「ここまで沈むとは……」 ホンダ、最大6900億円の最終赤字――ハイブリッド強化で描く復活シナリオ、ネットの声とともに読み解く
本田技研工業は2026年3月期、最大6900億円の赤字転落を発表。過度な電動化投資の清算として最大2兆5000億円の損失を見込む同社の判断は、HV強化による現実的な収益回復への転換点を示す。
EVシフトという制度的圧力
電動化に向けた競争は、技術開発の枠組みを超え、各国の政策やルールが強いる消耗戦へと姿を変えた。欧州や中国の当局は脱炭素政策の柱として自動車の電動化を強力に推し進めた。
これを受けてホンダは、2040年までに電気自動車(EV)と燃料電池車の販売比率を100%にするという目標を公表した。この数値目標は、実際の需要を積み上げた結果というより、投資マネーを呼び込むための市場向け公約としての側面が強かった。
ネット上では
「欧州の内燃機関潰しに乗せられすぎたのではないか」
「ホンダだけが極端な目標を掲げたことに違和感があった」
という批判も少なくない。目標の背景には、経営陣の意思だけでなく強力な外圧があった。排出規制の強化や各国の巨額な補助金、投資市場からの厳しい要求が、メーカーを急激な方針転換へと駆り立てた。ホンダはこうした要請に早く応えることで、次世代市場での地位を確保しようとしたのだろう。

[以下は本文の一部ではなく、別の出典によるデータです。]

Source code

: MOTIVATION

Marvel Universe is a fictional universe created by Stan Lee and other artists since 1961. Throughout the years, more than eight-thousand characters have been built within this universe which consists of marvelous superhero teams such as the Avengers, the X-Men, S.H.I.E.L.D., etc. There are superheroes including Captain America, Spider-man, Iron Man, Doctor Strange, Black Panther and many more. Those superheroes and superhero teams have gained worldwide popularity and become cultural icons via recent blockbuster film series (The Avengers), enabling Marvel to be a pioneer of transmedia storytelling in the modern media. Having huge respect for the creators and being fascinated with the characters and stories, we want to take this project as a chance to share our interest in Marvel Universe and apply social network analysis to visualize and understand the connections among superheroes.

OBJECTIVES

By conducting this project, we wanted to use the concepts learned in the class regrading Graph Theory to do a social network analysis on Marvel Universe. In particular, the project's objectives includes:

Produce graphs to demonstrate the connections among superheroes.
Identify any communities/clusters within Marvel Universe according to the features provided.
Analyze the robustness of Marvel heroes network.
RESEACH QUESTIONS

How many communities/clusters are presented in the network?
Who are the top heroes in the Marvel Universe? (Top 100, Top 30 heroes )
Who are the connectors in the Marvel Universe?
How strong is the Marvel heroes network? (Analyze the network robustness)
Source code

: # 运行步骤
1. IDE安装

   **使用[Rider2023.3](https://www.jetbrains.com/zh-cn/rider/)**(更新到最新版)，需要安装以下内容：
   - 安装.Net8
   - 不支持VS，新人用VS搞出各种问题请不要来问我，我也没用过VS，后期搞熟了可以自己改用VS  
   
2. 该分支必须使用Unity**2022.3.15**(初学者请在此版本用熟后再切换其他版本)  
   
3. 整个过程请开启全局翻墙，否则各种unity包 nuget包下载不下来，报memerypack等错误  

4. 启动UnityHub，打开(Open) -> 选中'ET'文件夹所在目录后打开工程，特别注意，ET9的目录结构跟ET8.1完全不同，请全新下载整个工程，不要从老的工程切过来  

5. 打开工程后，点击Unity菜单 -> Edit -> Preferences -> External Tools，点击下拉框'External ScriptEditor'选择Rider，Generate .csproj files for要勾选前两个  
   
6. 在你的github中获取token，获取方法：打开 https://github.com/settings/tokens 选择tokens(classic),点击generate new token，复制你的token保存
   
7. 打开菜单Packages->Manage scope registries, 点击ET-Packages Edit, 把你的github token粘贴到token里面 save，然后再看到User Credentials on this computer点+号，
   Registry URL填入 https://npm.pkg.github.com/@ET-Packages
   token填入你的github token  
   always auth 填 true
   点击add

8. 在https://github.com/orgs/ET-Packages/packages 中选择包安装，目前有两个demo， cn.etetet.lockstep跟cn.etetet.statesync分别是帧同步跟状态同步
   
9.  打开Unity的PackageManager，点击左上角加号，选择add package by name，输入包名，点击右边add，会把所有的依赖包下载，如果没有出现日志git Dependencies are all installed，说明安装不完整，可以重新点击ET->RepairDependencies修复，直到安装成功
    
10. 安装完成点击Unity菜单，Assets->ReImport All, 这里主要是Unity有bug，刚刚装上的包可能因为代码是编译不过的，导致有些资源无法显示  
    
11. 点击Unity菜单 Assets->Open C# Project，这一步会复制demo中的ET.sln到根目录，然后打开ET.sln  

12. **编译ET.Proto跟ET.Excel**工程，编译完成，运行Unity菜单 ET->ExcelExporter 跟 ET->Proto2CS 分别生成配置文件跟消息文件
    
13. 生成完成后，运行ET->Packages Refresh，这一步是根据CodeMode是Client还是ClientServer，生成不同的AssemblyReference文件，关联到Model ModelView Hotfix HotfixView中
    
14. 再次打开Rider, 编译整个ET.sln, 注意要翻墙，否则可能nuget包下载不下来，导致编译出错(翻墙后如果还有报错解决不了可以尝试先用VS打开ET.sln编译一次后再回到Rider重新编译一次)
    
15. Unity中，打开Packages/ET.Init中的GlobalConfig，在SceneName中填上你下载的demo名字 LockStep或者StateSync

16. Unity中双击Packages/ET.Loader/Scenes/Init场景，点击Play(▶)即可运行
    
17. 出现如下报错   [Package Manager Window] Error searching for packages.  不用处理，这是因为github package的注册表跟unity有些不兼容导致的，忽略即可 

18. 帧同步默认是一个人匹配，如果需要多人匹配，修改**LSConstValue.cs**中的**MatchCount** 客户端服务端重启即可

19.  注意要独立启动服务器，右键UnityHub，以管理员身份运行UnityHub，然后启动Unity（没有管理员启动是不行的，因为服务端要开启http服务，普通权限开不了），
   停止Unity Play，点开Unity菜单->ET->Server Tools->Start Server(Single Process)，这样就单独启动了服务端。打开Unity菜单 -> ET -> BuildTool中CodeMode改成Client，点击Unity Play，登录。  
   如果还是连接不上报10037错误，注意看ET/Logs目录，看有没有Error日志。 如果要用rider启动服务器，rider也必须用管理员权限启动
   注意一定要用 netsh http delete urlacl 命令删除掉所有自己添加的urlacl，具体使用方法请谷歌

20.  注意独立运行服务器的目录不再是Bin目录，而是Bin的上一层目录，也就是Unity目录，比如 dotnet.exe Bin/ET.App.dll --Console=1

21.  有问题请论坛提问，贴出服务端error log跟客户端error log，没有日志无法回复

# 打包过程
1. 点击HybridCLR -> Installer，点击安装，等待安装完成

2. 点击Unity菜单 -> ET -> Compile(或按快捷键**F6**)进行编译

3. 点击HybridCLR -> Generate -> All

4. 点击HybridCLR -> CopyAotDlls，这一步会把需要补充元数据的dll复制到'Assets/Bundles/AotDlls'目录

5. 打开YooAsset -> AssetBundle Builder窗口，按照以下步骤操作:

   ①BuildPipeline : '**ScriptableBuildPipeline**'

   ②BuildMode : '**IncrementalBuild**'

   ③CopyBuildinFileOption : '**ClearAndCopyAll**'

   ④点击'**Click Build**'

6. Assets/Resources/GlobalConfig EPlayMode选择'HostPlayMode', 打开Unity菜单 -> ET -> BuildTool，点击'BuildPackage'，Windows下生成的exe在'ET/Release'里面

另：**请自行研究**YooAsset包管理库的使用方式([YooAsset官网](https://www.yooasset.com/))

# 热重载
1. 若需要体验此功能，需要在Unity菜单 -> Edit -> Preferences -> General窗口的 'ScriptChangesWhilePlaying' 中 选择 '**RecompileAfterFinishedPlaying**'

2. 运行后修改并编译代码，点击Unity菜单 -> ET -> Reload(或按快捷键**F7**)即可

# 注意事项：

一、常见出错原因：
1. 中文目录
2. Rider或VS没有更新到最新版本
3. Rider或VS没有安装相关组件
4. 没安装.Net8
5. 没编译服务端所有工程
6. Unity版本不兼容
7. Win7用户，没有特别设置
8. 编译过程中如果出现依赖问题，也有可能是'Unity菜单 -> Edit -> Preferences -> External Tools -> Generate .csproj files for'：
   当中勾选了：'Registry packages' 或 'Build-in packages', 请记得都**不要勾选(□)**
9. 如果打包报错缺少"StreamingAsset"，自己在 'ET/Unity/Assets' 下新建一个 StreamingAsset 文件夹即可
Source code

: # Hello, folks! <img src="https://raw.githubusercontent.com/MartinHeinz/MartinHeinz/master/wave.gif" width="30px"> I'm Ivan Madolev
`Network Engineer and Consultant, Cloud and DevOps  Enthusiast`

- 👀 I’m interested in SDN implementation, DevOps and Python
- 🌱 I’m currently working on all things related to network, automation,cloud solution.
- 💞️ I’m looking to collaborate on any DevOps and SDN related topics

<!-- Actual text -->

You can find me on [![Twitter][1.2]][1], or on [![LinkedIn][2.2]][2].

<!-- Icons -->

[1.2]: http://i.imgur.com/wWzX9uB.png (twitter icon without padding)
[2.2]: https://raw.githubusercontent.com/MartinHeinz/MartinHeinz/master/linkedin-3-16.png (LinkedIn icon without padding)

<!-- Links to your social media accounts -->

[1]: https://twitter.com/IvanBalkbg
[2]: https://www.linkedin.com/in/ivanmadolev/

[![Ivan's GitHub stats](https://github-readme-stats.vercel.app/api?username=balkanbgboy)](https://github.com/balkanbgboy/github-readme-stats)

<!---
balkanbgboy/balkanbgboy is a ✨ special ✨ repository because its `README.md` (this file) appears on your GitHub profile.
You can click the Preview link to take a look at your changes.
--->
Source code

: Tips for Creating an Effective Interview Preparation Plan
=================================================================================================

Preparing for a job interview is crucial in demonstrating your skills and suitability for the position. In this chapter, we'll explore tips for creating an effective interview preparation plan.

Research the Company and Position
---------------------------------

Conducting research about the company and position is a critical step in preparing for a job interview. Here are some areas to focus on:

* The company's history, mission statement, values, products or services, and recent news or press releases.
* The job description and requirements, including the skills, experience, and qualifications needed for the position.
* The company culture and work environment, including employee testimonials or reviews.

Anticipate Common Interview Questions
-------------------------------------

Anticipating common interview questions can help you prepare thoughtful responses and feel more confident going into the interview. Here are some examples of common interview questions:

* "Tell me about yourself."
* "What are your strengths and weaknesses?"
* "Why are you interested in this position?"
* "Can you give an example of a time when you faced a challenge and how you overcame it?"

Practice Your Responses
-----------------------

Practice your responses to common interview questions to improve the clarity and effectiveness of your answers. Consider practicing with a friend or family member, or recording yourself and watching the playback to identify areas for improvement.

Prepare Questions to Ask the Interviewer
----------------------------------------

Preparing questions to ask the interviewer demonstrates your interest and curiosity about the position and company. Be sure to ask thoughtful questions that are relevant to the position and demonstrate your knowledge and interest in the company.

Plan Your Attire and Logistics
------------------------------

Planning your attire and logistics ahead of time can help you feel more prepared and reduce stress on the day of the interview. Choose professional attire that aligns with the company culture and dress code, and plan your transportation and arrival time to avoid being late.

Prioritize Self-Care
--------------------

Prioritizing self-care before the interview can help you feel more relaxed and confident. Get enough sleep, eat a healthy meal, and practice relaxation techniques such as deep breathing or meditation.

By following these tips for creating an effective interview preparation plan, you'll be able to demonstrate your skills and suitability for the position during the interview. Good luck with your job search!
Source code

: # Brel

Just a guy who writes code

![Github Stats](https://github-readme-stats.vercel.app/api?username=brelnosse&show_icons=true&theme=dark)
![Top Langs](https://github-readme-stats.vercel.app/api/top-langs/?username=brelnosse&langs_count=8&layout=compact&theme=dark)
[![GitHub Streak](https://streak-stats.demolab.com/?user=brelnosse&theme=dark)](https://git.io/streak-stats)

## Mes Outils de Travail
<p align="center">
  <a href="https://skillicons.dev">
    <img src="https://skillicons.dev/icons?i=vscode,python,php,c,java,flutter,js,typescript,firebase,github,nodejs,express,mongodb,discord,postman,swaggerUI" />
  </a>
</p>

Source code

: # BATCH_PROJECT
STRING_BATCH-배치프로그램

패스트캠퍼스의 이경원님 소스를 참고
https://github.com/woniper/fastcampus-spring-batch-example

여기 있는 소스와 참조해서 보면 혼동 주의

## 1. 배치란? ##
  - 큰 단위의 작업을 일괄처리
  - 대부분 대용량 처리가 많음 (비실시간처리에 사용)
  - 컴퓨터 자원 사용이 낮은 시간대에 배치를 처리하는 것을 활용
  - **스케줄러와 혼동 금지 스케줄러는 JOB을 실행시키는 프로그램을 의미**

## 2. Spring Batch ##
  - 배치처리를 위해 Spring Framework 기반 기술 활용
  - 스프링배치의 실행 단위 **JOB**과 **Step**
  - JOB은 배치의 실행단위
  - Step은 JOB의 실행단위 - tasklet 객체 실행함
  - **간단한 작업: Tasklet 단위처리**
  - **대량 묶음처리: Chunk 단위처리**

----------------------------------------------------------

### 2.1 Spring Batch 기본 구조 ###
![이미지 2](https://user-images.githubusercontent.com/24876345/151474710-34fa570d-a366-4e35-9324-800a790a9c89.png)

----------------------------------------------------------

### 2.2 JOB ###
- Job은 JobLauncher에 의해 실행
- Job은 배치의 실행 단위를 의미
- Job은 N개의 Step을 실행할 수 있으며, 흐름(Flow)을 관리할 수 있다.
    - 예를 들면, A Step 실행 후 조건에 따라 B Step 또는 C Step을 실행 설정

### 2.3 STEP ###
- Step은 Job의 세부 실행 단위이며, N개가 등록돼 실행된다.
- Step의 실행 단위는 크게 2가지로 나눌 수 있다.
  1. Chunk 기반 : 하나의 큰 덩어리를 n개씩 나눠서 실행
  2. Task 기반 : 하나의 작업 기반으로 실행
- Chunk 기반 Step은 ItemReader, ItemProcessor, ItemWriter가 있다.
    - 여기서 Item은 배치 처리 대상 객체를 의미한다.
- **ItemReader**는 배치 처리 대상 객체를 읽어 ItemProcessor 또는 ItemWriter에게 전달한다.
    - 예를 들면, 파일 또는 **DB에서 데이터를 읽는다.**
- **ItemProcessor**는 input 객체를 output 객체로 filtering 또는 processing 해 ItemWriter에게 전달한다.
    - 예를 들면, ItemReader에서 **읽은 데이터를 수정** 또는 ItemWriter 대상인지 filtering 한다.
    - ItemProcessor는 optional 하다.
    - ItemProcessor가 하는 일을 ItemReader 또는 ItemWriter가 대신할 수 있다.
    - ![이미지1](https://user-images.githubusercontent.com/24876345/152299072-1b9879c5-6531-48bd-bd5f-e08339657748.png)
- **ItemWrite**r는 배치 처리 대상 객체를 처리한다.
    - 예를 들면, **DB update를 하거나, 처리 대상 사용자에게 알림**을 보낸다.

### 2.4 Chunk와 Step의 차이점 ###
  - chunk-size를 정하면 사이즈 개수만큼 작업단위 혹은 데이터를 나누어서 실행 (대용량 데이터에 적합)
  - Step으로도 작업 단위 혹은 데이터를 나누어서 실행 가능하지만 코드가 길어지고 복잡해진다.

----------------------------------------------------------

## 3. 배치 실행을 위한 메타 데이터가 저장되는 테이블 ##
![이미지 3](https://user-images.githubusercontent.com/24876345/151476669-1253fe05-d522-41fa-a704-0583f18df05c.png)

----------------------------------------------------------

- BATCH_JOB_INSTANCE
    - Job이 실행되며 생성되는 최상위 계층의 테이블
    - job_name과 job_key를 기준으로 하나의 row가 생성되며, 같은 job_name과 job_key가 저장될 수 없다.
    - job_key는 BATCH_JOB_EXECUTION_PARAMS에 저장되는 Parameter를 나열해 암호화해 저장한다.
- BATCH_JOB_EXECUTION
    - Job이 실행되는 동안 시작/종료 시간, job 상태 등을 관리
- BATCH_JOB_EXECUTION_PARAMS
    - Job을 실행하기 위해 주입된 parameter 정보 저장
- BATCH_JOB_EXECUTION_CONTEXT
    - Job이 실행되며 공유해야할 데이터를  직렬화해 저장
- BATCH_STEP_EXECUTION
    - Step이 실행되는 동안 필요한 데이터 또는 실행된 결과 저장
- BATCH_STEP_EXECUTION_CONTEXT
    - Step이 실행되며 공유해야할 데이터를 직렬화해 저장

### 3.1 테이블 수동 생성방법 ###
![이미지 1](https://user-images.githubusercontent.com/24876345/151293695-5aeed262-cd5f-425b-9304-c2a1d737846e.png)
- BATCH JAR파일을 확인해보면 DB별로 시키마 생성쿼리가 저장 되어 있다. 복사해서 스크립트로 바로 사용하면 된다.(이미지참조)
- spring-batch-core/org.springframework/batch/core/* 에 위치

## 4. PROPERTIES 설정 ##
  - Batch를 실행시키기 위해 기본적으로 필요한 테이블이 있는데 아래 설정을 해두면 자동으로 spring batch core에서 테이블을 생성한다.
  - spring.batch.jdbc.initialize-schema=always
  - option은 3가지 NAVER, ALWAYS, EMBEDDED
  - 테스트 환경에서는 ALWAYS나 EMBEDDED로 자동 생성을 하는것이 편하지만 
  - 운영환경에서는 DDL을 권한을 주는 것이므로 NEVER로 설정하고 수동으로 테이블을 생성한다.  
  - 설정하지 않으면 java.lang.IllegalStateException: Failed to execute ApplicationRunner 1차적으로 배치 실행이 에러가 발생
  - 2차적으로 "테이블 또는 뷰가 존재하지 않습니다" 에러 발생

しかし、制度が描いた未来図は、エネルギー事情やインフラ整備といった物理的な限界を軽視していた。
「買う側からすれば、航続距離や充電時間の不便さが解消されないままだった」
と指摘されるとおり、生活者の目線を欠いた進軍であったことは否めない。実需と離れたまま突き進んだ巨額の資金投入が、後の収益を大きく圧迫する結果を招いたのだ。